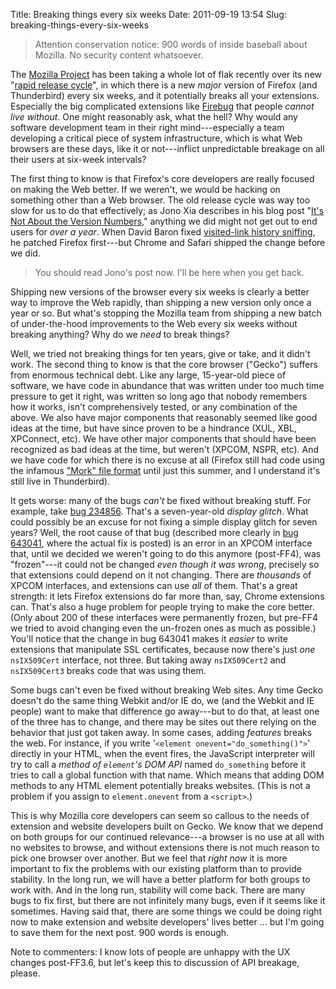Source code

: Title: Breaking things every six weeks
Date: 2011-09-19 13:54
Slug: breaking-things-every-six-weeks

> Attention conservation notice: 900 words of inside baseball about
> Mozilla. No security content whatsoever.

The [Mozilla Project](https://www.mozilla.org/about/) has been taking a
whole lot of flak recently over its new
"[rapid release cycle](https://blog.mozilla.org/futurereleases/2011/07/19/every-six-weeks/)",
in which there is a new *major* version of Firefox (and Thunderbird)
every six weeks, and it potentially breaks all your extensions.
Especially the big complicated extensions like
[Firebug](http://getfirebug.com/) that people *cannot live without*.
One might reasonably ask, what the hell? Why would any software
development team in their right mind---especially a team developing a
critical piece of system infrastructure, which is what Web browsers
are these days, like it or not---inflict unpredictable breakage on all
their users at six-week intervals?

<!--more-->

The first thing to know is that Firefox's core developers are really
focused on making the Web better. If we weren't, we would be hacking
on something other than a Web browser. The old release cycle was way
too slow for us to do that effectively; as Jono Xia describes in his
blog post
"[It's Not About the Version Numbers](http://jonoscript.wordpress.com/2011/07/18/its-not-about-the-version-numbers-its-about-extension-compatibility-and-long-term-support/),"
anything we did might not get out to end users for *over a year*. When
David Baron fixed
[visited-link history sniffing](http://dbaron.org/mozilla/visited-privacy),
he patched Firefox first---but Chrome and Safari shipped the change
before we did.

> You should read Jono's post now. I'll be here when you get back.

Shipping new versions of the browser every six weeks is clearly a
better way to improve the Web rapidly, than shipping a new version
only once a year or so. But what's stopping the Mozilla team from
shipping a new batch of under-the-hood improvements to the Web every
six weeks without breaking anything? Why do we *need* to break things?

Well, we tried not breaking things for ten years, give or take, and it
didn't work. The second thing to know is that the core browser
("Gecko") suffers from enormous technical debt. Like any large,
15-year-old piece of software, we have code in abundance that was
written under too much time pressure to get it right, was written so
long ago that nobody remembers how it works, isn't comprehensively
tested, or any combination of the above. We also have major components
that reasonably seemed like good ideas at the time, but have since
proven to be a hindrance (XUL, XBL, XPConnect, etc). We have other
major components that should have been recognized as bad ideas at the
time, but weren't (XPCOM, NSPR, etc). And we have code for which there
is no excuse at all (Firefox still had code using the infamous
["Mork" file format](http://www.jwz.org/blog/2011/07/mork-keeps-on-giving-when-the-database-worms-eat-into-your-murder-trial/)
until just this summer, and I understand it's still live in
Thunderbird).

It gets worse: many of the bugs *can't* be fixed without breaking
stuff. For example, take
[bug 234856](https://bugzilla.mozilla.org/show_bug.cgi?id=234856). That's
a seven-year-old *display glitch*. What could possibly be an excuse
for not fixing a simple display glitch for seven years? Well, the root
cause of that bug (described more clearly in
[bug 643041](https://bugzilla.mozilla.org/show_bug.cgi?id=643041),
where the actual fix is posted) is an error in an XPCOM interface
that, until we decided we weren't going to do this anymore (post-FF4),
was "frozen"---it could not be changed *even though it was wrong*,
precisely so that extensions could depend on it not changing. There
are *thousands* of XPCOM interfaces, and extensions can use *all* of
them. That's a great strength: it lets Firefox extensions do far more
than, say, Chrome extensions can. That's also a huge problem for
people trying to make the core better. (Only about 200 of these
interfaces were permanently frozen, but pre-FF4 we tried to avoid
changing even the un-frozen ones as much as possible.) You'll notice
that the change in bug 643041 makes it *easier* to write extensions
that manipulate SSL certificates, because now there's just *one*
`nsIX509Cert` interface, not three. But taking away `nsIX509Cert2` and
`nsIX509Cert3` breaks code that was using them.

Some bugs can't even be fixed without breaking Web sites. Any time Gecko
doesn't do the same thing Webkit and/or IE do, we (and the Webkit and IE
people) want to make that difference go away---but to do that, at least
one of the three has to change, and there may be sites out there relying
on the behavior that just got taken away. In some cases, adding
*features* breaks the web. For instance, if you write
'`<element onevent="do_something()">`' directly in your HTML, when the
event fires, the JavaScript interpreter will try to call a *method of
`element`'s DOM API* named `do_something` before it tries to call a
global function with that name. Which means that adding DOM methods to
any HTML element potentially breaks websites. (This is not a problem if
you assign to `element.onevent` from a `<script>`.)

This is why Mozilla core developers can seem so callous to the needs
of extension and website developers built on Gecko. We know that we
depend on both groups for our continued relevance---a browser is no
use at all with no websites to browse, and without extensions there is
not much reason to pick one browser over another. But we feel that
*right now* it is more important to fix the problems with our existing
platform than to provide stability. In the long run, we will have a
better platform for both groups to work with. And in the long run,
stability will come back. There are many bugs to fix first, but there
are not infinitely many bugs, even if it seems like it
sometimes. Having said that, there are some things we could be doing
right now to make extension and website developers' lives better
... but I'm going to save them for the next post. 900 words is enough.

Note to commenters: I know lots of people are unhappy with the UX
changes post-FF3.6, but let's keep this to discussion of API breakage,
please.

---

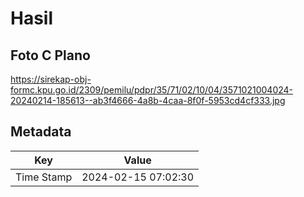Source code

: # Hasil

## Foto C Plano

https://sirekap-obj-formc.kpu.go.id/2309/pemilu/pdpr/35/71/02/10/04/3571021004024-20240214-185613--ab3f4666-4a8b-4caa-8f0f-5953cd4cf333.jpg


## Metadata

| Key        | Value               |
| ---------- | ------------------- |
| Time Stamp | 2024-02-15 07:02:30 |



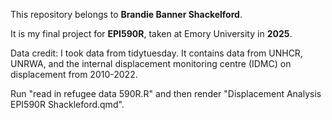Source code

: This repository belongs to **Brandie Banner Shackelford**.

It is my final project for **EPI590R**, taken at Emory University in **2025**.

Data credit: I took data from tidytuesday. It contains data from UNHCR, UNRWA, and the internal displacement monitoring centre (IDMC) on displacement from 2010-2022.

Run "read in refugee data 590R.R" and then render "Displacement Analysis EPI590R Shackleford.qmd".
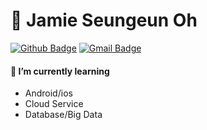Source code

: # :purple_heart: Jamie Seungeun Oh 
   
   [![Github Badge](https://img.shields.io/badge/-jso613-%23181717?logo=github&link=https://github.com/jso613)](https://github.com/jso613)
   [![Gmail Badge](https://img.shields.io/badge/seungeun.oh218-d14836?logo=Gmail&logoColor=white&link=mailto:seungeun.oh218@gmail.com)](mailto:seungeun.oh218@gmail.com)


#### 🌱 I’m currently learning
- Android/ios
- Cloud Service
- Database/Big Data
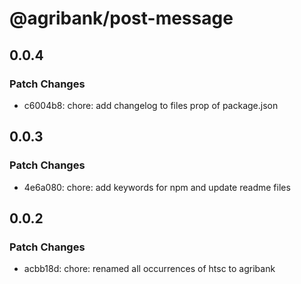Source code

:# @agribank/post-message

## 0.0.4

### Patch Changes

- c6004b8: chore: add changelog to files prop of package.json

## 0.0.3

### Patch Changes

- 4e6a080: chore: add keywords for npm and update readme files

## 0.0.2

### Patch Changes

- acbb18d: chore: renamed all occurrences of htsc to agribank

PROMPT — Find the line with "you get back." in the material above. Reproduce it and each line after it up to and including the line with "six weeks without".

TASK ANSWER —
> You should read Jono's post now. I'll be here when you get back.

Shipping new versions of the browser every six weeks is clearly a
better way to improve the Web rapidly, than shipping a new version
only once a year or so. But what's stopping the Mozilla team from
shipping a new batch of under-the-hood improvements to the Web every
six weeks without breaking anything? Why do we *need* to break things?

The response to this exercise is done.